Sebagian orang tua pun berinisiatif membangun ruang belajar darurat dari bambu dan terpal demi anak-anak tetap bisa belajar. Endang Sutanto menilai kondisi ini adalah cermin dari tantangan pemerataan pembangunan di sektor pendidikan.
“Pemerintah telah berupaya keras meningkatkan mutu pendidikan nasional. Nah, realita seperti Ciawitali menunjukkan masih ada celah yang perlu segera dijembatani, terutama di daerah pinggiran,” ujar Endang yang juga Wakil Ketua Bidang Pendidikan, Riset, dan Teknologi KNPI Kabupaten Cianjur.
Data Dinas Pendidikan Kabupaten Cianjur menunjukkan ribuan ruang kelas mengalami kerusakan akibat gempa 2022. Sekitar 2.500 ruang kelas SD rusak berat, 1.500 rusak sedang, dan 2.000 lainnya rusak ringan.
Bahkan, 165 bangunan SD dan 579 ruang belajar rusak akibat bencana. Artinya, masih banyak anak-anak yang bersekolah di ruang tidak layak.
Kondisi ini turut memicu angka putus sekolah. Berdasarkan data Kemendikdasmen 2025, sebanyak 2.501 anak SD di Cianjur berhenti sekolah, sementara 4.784 lulusan SD tidak melanjutkan ke jenjang berikutnya. KPAI juga mencatat 367 anak SD/MI di Cianjur putus sekolah.
Meski Indeks Pembangunan Manusia (IPM) Cianjur mengalami peningkatan dari 65,36 pada 2020 menjadi 68,89 pada 2024, dan masuk 10 besar percepatan IPM di Jawa Barat (BPS Cianjur, 2023), Cianjur tetap berada di peringkat terbawah dari 27 kabupaten/kota di Jawa Barat. Perbaikan angka statistik belum sepenuhnya mencerminkan pemerataan kualitas pendidikan.
Endang menegaskan, pendidikan adalah hak dasar, bukan sekadar fasilitas tambahan. “Solusi terbaik adalah mengembalikan status Sekolah Dasar Negeri Ciawitali dengan infrastruktur yang layak dan guru memadai. Dengan begitu, anak-anak di pinggiran tidak perlu lagi belajar di bawah terpal atau menyeberang sungai,” tegasnya.

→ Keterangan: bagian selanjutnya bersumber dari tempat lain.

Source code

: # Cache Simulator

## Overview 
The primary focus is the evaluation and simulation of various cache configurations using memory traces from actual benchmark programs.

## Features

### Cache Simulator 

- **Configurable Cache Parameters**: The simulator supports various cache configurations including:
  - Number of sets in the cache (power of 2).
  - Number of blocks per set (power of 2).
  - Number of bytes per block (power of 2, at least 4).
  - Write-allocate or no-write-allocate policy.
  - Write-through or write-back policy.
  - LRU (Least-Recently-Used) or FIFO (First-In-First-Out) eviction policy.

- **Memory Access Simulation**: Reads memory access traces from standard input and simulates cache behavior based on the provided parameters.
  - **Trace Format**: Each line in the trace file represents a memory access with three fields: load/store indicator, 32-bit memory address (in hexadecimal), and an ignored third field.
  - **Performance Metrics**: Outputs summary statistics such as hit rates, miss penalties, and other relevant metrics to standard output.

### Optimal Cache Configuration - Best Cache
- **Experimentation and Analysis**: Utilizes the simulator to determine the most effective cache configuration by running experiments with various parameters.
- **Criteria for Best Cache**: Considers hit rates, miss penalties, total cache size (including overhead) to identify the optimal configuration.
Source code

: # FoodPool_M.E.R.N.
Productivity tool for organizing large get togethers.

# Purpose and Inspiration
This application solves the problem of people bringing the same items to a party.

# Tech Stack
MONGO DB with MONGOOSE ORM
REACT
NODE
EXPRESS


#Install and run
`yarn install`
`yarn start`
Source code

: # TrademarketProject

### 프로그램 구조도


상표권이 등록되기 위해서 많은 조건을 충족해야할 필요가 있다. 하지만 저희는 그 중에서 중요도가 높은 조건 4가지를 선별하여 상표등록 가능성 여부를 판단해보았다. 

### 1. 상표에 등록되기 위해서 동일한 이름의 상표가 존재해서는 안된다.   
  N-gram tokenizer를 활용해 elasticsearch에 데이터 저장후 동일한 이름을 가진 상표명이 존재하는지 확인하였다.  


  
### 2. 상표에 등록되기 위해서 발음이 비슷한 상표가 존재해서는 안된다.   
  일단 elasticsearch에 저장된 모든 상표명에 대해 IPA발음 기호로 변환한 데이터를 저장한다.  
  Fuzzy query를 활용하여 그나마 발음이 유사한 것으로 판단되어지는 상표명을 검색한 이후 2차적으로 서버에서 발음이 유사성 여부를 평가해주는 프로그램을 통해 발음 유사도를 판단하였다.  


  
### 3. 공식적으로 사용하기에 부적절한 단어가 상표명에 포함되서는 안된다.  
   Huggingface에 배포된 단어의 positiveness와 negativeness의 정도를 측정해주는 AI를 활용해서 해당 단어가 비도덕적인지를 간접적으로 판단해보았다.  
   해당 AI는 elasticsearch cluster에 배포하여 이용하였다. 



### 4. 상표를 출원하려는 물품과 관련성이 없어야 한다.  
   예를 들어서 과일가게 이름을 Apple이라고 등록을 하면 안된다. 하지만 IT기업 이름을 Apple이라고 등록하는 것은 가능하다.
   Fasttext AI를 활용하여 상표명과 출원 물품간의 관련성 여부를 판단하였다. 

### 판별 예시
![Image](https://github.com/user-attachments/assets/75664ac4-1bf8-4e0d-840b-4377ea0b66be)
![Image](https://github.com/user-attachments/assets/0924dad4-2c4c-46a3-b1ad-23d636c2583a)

Dia juga mengungkapkan bahwa sejarah SD Ciawitali menjadi salah satu bukti perjuangan masyarakat desa dalam mendirikan pendidikan sejak puluhan tahun lalu. “Membiarkan sekolah itu lenyap berarti menghapus jejak sejarah kolektif mereka,” katanya sembari mengutip Bung Karno agar jangan sekali-kali meninggalkan sejarah.
Senada, harapan terwujudnya pendidikan berkualitas seiring pula dengan pesan Presiden ke-3 RI, BJ Habibie, yang juga menekankan bahwa pendidikan adalah jembatan emas untuk membawa bangsa menuju masa depan yang lebih baik.
Endang percaya bahwa keberhasilan pemerintahan Presiden Prabowo Subianto juga turut ditopang oleh langkah kolaboratif menjawab persoalan-persoalan nyata di lapangan.
“Masyarakat siap bersinergi dan memberikan masukan konstruktif agar pendidikan benar-benar menjadi ikhtiar mewujudkan kesejahteraan bangsa,” kata Endang yang merupakan alumni PGSD Pendidikan Jasmani Universitas Pendidikan Indonesia, Bandung.